We’ve gone over wide receivers and tight ends so far, and now we are reviewing the Terps’ running backs. Lila gave an overview of the position group on Monday and today we’ll take a look at potential lead back Jake Funk.
Jake Funk, RB, No. 34
Year: Redshirt junior
Hometown: Gaithersburg, Md.
High school: Damascus
2019 stats: 3 games; 17 rush, 173 yds, 2 TDs; 4 rec, 16 yds
Career stats: 31 games; 75 rush, 452 yds, 7 TDs; 13 rec, 66 yds, 2 TDs
Jake Funk, a former three-star recruit, was recruited as both a safety and a running back out of high school. Out of his 13 total offers, two of them came from Power 5 schools –– Maryland and Wisconsin, per 24/7 Sports.
Funk had a sensational senior campaign at Damascus High School in 2015. He led his team to a perfect 14-0 record and the Maryland 3A State Championship title, rushing for 2,866 yards and a Maryland state record 52 touchdowns on 249 carries. After his historic season, he was named the Gatorade Maryland Player of the Year, Washington Post All-Metro Offensive Player of the Year, and was a co-winner of the Herman Boone High School Player of the Year award.
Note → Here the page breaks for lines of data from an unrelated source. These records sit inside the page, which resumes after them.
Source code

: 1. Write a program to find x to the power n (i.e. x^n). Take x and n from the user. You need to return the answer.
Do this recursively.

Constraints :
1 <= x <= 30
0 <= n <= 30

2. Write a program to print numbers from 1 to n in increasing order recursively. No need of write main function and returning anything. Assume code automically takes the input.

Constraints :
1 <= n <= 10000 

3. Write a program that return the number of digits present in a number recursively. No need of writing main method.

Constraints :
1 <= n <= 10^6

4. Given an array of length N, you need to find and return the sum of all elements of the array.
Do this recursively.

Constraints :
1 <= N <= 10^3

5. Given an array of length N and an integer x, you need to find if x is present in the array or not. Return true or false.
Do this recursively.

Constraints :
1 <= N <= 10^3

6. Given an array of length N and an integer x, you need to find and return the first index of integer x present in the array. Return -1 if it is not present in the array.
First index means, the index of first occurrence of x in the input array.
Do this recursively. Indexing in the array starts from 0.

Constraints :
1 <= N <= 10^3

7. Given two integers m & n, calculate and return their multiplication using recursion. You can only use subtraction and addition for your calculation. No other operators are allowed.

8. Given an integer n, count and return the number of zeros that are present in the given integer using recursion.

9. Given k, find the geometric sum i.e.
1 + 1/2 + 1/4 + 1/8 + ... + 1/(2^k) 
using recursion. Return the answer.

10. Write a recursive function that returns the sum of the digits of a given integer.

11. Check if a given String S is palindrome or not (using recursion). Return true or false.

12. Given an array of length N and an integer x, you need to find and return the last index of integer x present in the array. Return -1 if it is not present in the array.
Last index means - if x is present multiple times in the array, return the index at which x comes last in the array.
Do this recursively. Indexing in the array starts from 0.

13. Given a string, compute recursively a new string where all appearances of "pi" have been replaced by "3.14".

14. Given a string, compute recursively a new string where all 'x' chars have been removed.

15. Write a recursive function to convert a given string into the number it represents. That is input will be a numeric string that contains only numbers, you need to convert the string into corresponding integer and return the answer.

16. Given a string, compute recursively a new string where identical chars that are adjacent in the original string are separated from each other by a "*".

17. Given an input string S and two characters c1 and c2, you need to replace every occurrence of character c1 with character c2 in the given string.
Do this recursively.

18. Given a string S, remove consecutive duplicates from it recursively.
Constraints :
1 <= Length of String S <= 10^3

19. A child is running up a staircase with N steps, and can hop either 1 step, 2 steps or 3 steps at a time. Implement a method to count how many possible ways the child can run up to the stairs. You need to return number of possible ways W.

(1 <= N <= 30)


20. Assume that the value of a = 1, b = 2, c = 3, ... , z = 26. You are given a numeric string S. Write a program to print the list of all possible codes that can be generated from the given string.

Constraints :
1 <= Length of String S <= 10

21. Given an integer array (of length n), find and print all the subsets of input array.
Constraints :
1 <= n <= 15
Funk was also a two-time all-state selection.
Funk had a promising first two seasons as a Terp, playing in all 25 games and being named the team’s Special Teams Player of the Year as a sophomore. He has only played in six total games over the past two seasons, suffering ACL tears in both seasons.
Entering 2020, Funk looks to make a comeback after suffering season-ending injuries in 2018 and 2019.
How will Funk return from two injury plagued seasons?
Funk only played in three games as a junior in 2018 and suffered a torn left ACL during the game against Ohio State in mid-November. He kept the injury pretty quiet and spent the offseason recovering and was ready for the season opener in 2019, about nine and a half months later.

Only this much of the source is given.